Nel gennaio del ’45 Maria arriva al lager di Ravensbrück quando il campo è nel caos più totale ed estremamente popolato. Ospitava principalmente donne e bambini da utilizzare nelle fabbriche. Il lavoro estenuante in fabbrica, la mancanza di riposo e di sonno, l’alimentazione insufficiente e il freddo distruggevano rapidamente le energie di queste donne schiavizzate. Tuttavia la Lazzari riesce a sopravvivere.
Quando il 30 aprile il campo viene liberato dai sovietici del fronte bielorusso, lei è già stata trasferita a Bergen-Belsen.
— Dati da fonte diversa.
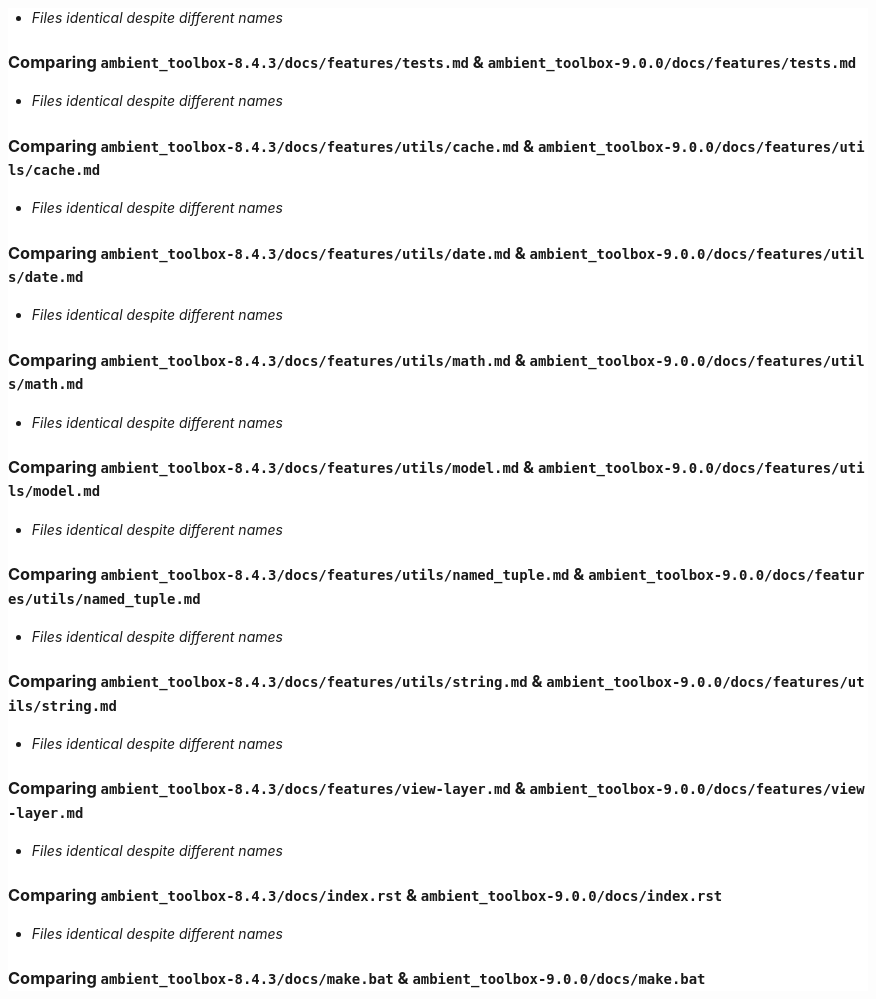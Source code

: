  * *Files identical despite different names*

### Comparing `ambient_toolbox-8.4.3/docs/features/tests.md` & `ambient_toolbox-9.0.0/docs/features/tests.md`

 * *Files identical despite different names*

### Comparing `ambient_toolbox-8.4.3/docs/features/utils/cache.md` & `ambient_toolbox-9.0.0/docs/features/utils/cache.md`

 * *Files identical despite different names*

### Comparing `ambient_toolbox-8.4.3/docs/features/utils/date.md` & `ambient_toolbox-9.0.0/docs/features/utils/date.md`

 * *Files identical despite different names*

### Comparing `ambient_toolbox-8.4.3/docs/features/utils/math.md` & `ambient_toolbox-9.0.0/docs/features/utils/math.md`

 * *Files identical despite different names*

### Comparing `ambient_toolbox-8.4.3/docs/features/utils/model.md` & `ambient_toolbox-9.0.0/docs/features/utils/model.md`

 * *Files identical despite different names*

### Comparing `ambient_toolbox-8.4.3/docs/features/utils/named_tuple.md` & `ambient_toolbox-9.0.0/docs/features/utils/named_tuple.md`

 * *Files identical despite different names*

### Comparing `ambient_toolbox-8.4.3/docs/features/utils/string.md` & `ambient_toolbox-9.0.0/docs/features/utils/string.md`

 * *Files identical despite different names*

### Comparing `ambient_toolbox-8.4.3/docs/features/view-layer.md` & `ambient_toolbox-9.0.0/docs/features/view-layer.md`

 * *Files identical despite different names*

### Comparing `ambient_toolbox-8.4.3/docs/index.rst` & `ambient_toolbox-9.0.0/docs/index.rst`

 * *Files identical despite different names*

### Comparing `ambient_toolbox-8.4.3/docs/make.bat` & `ambient_toolbox-9.0.0/docs/make.bat`
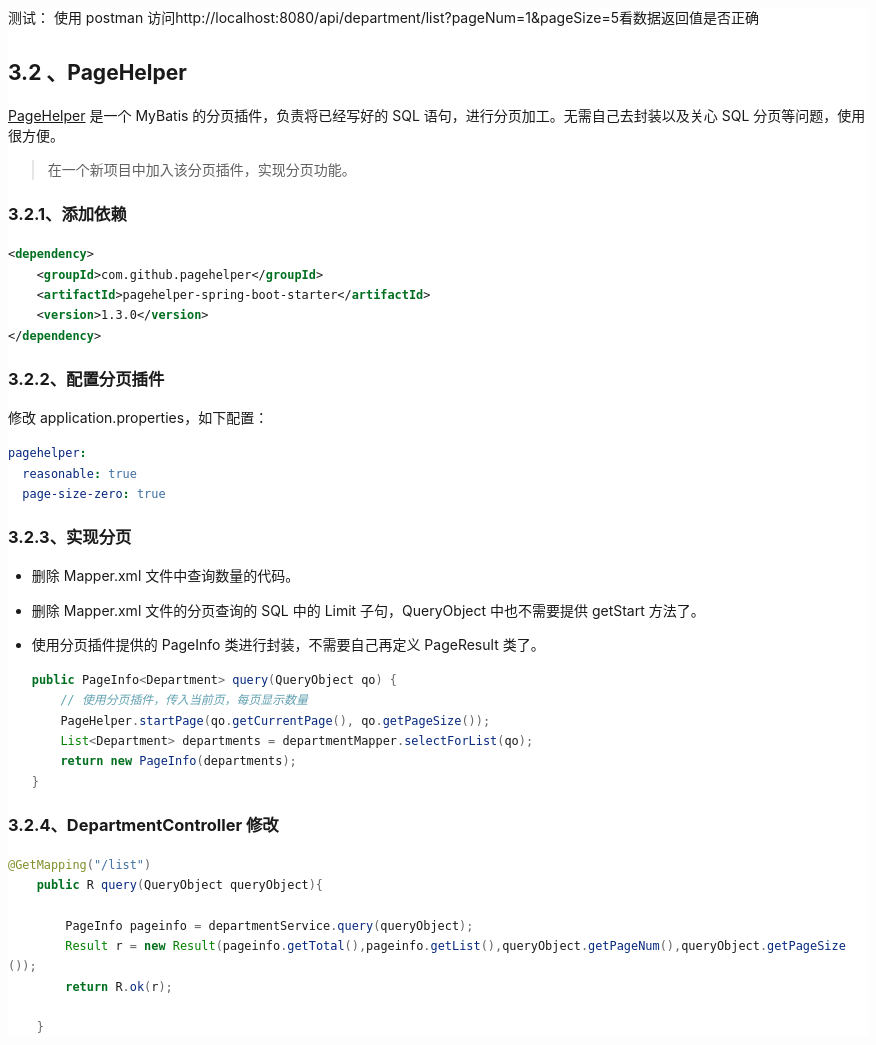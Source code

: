 测试： 使用 postman 访问http://localhost:8080/api/department/list?pageNum=1&pageSize=5看数据返回值是否正确

## 3.2 、PageHelper

[PageHelper](https://pagehelper.github.io/) 是一个 MyBatis 的分页插件，负责将已经写好的 SQL 语句，进行分页加工。无需自己去封装以及关心 SQL 分页等问题，使用很方便。

> 在一个新项目中加入该分页插件，实现分页功能。

### 3.2.1、添加依赖

```xml
<dependency>
    <groupId>com.github.pagehelper</groupId>
    <artifactId>pagehelper-spring-boot-starter</artifactId>
    <version>1.3.0</version>
</dependency>
```

### 3.2.2、配置分页插件

修改 application.properties，如下配置：

```yaml
pagehelper:
  reasonable: true
  page-size-zero: true
```

### 3.2.3、实现分页

- 删除 Mapper.xml 文件中查询数量的代码。

- 删除 Mapper.xml 文件的分页查询的 SQL 中的 Limit 子句，QueryObject 中也不需要提供 getStart 方法了。

- 使用分页插件提供的 PageInfo 类进行封装，不需要自己再定义 PageResult 类了。
  
  ```java
  public PageInfo<Department> query(QueryObject qo) {
      // 使用分页插件，传入当前页，每页显示数量
      PageHelper.startPage(qo.getCurrentPage(), qo.getPageSize());
      List<Department> departments = departmentMapper.selectForList(qo);
      return new PageInfo(departments);
  }
  ```

### 3.2.4、DepartmentController 修改

```java
@GetMapping("/list")
    public R query(QueryObject queryObject){

        PageInfo pageinfo = departmentService.query(queryObject);
        Result r = new Result(pageinfo.getTotal(),pageinfo.getList(),queryObject.getPageNum(),queryObject.getPageSize());
        return R.ok(r);

    }
```
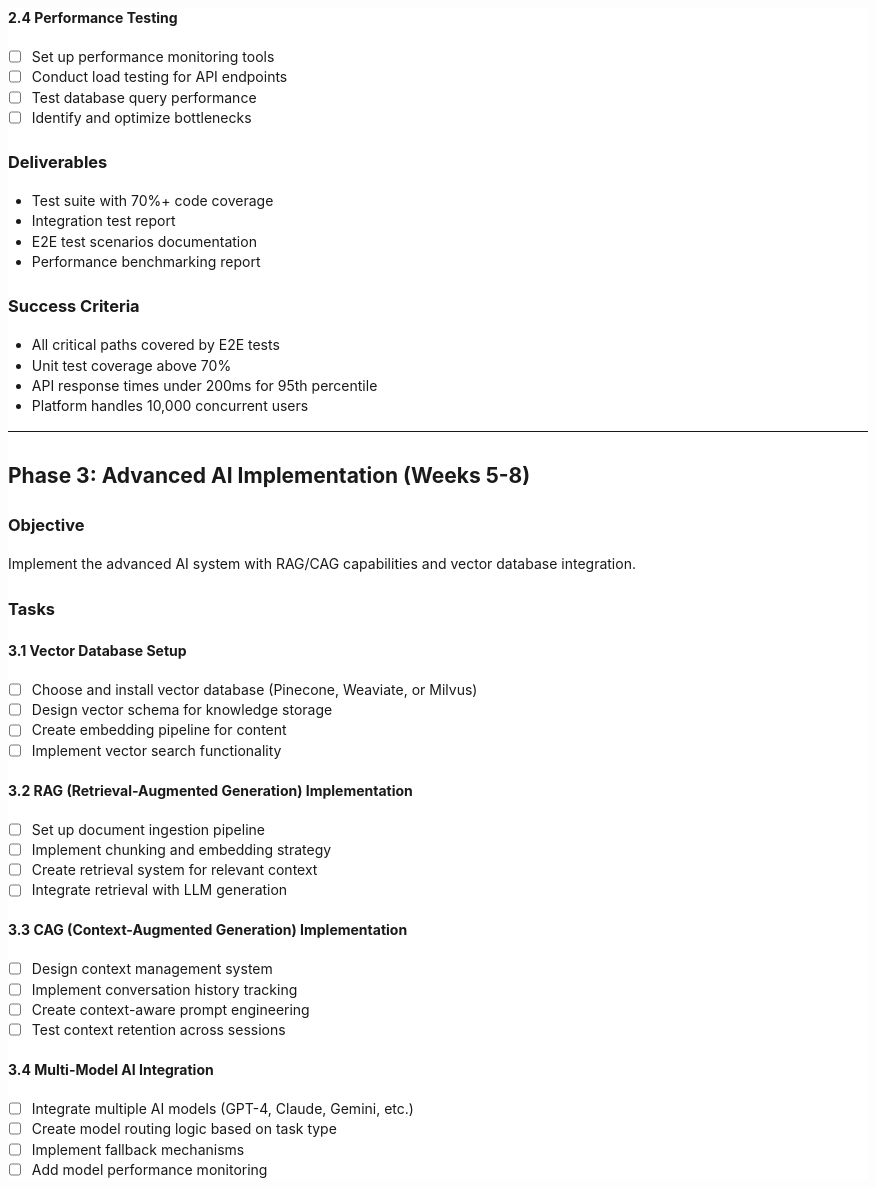 #### 2.4 Performance Testing
- [ ] Set up performance monitoring tools
- [ ] Conduct load testing for API endpoints
- [ ] Test database query performance
- [ ] Identify and optimize bottlenecks

### Deliverables
- Test suite with 70%+ code coverage
- Integration test report
- E2E test scenarios documentation
- Performance benchmarking report

### Success Criteria
- All critical paths covered by E2E tests
- Unit test coverage above 70%
- API response times under 200ms for 95th percentile
- Platform handles 10,000 concurrent users

---

## Phase 3: Advanced AI Implementation (Weeks 5-8)

### Objective
Implement the advanced AI system with RAG/CAG capabilities and vector database integration.

### Tasks

#### 3.1 Vector Database Setup
- [ ] Choose and install vector database (Pinecone, Weaviate, or Milvus)
- [ ] Design vector schema for knowledge storage
- [ ] Create embedding pipeline for content
- [ ] Implement vector search functionality

#### 3.2 RAG (Retrieval-Augmented Generation) Implementation
- [ ] Set up document ingestion pipeline
- [ ] Implement chunking and embedding strategy
- [ ] Create retrieval system for relevant context
- [ ] Integrate retrieval with LLM generation

#### 3.3 CAG (Context-Augmented Generation) Implementation
- [ ] Design context management system
- [ ] Implement conversation history tracking
- [ ] Create context-aware prompt engineering
- [ ] Test context retention across sessions

#### 3.4 Multi-Model AI Integration
- [ ] Integrate multiple AI models (GPT-4, Claude, Gemini, etc.)
- [ ] Create model routing logic based on task type
- [ ] Implement fallback mechanisms
- [ ] Add model performance monitoring
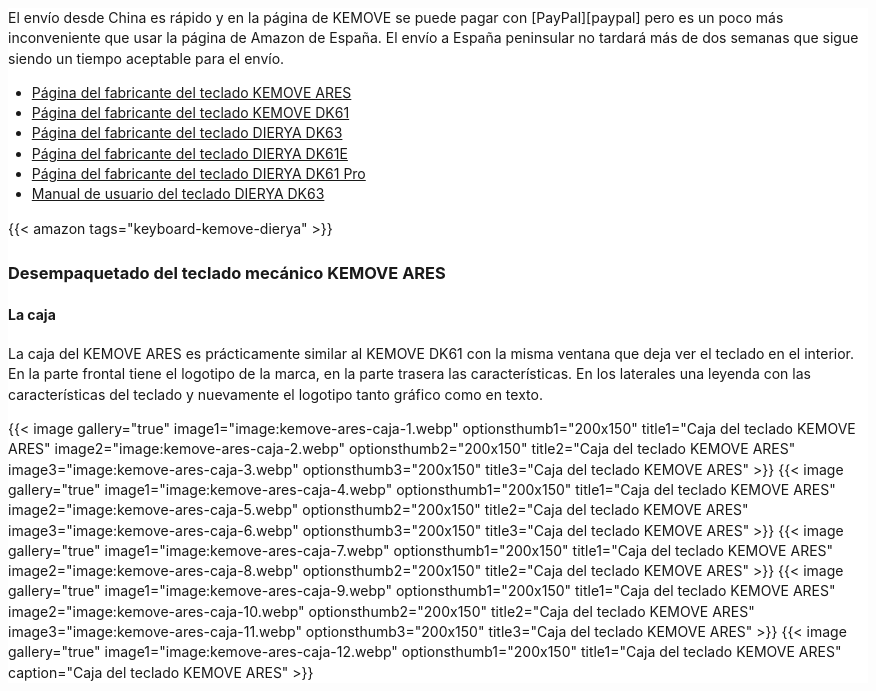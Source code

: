El envío desde China es rápido y en la página de KEMOVE se puede pagar con [PayPal][paypal] pero es un poco más inconveniente que usar la página de Amazon de España. El envío a España peninsular no tardará más de dos semanas que sigue siendo un tiempo aceptable para el envío.

* [Página del fabricante del teclado KEMOVE ARES](https://www.kemove.com/product/k64-ares/?wpam_id=17)
* [Página del fabricante del teclado KEMOVE DK61](https://www.kemove.com/product/dk61-snowfox-shadow/?wpam_id=17)
* [Página del fabricante del teclado DIERYA DK63](https://www.dieryatech.com/item/dk63-wireless-wired-mechanical-keyboard)
* [Página del fabricante del teclado DIERYA DK61E](https://www.dieryatech.com/item/dk61e-wired-mechanical-keyboard)
* [Página del fabricante del teclado DIERYA DK61 Pro](https://www.dieryatech.com/item/dk61-pro-wireless-wired-mechanical-keyboard)
* [Manual de usuario del teclado DIERYA DK63](https://www.kemovebbs.com/usermanuel/DIERYA63-new-version-before-z-is-5-in-sn.pdf)

{{< amazon
    tags="keyboard-kemove-dierya" >}}

### Desempaquetado del teclado mecánico KEMOVE ARES

#### La caja

La caja del KEMOVE ARES es prácticamente similar al KEMOVE DK61 con la misma ventana que deja ver el teclado en el interior. En la parte frontal tiene el logotipo de la marca, en la parte trasera las características. En los laterales una leyenda con las características del teclado y nuevamente el logotipo tanto gráfico como en texto.

{{< image
    gallery="true"
    image1="image:kemove-ares-caja-1.webp" optionsthumb1="200x150" title1="Caja del teclado KEMOVE ARES"
    image2="image:kemove-ares-caja-2.webp" optionsthumb2="200x150" title2="Caja del teclado KEMOVE ARES"
    image3="image:kemove-ares-caja-3.webp" optionsthumb3="200x150" title3="Caja del teclado KEMOVE ARES" >}}
{{< image
    gallery="true"
    image1="image:kemove-ares-caja-4.webp" optionsthumb1="200x150" title1="Caja del teclado KEMOVE ARES"
    image2="image:kemove-ares-caja-5.webp" optionsthumb2="200x150" title2="Caja del teclado KEMOVE ARES"
    image3="image:kemove-ares-caja-6.webp" optionsthumb3="200x150" title3="Caja del teclado KEMOVE ARES" >}}
{{< image
    gallery="true"
    image1="image:kemove-ares-caja-7.webp" optionsthumb1="200x150" title1="Caja del teclado KEMOVE ARES"
    image2="image:kemove-ares-caja-8.webp" optionsthumb2="200x150" title2="Caja del teclado KEMOVE ARES" >}}
{{< image
    gallery="true"
    image1="image:kemove-ares-caja-9.webp" optionsthumb1="200x150" title1="Caja del teclado KEMOVE ARES"
    image2="image:kemove-ares-caja-10.webp" optionsthumb2="200x150" title2="Caja del teclado KEMOVE ARES"
    image3="image:kemove-ares-caja-11.webp" optionsthumb3="200x150" title3="Caja del teclado KEMOVE ARES" >}}
{{< image
    gallery="true"
    image1="image:kemove-ares-caja-12.webp" optionsthumb1="200x150" title1="Caja del teclado KEMOVE ARES"
    caption="Caja del teclado KEMOVE ARES" >}}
Le condizioni di vita di questo lager erano pessime. La mancanza d’acqua era tale che i prigionieri morivano di sete e furono persino spinti al cannibalismo. Maria Lazzari, sopravvive anche alla “marcia della morte”, indebolita, non tarda però ad ammalarsi di tifo. Muore pochi giorni prima della liberazione del campo da parte degli inglesi avvenuta il 15 aprile 1945.
Il diario ritrovato
Se non fosse stato per l’Anpi – Associazione nazionale partigiani d’Italia – di Padova che, negli anni Settanta del secolo scorso, la segnalò alla sezione omologa di Dolo come donna meritevole della intitolazione di una scuola superiore – l’istituto tecnico statale “Maria Lazzari” – molto probabilmente sarebbe finita nel novero interminabile dei nomi inghiottiti dalla guerra, utili solo per una contabilità numerica, ma privi di una qualsiasi identità propria. Ora è possibile conoscere il suo pensiero, i suoi sentimenti, le sue idee potendo leggere direttamente le sue parole dal diario intitolato Lettere all’amica (1912-1931), pubblicato da Tracciati editore (pp. 184, euro 18). Il merito principale di questo documento va attribuito alla sorella Parisina che prima di morire nel 1987, è riuscita a dattiloscrivere quanto Maria Lazzari aveva scritto in forma diaristica in alcuni fogli. Il diario è composto da 190 cartelle. La donna denota cultura, analisi, proprietà di linguaggio e conoscenze varie. Buona la padronanza lessicale e capacità introspettiva. È attenta alle sfumature dei sentimenti. Riflette bene il clima politico e sociale che si viveva a Padova alla vigilia della Grande guerra, quando l’opinione pubblica era
divisa fra interventisti e neutralisti. Il panico e la paura diffusi negli abitanti del centro storico durante i bombardamenti austriaci, lo stato dei profughi costretti a spostarsi da una città all’altra. Ma è sul piano personale, esistenziale
e affettivo che Maria Lazzari dà il meglio di sé.
A 80 anni dalla sua morte, il diario lumeggia la figura di una donna dimostrando tutto il merito che si può riconoscere a un Giusto delle nazioni, (Comune di Padova nel 2013), che non ha girato la testa da un’altra parte quando le circostanze della vita richiesero tutto il coraggio possibile per salvare delle vite umane.
Anno 1915. «Dal 24 maggio siamo in guerra, gli studenti hanno fatto tante dimostrazioni che finalmente hanno vinto ed ora vanno alla guerra. Penso spesso ai nemici che non posso vedere, vedo invece i soldati che partono, molti soldati passano spesso con la musica in testa, la loro vista mi sconvolge addirittura a volte mi debbo aggrappare alle tende della finestra da cui li guardo, tanto mi sento turbata. Non è che abbia paura, soltanto mi fa soffrire. Che cosa strana e terribile marciare contro i nemici!» (Maria Lazzari, Diario).
Il diario di Maria Lazzari viene presentato a Padova lunedì 15 dicembre alle ore 17.30 presso il Comune di Padova nella sala Paladin. Saranno presenti lo scrittore Corrado Pinosio e il curatore Patrizio Zanella.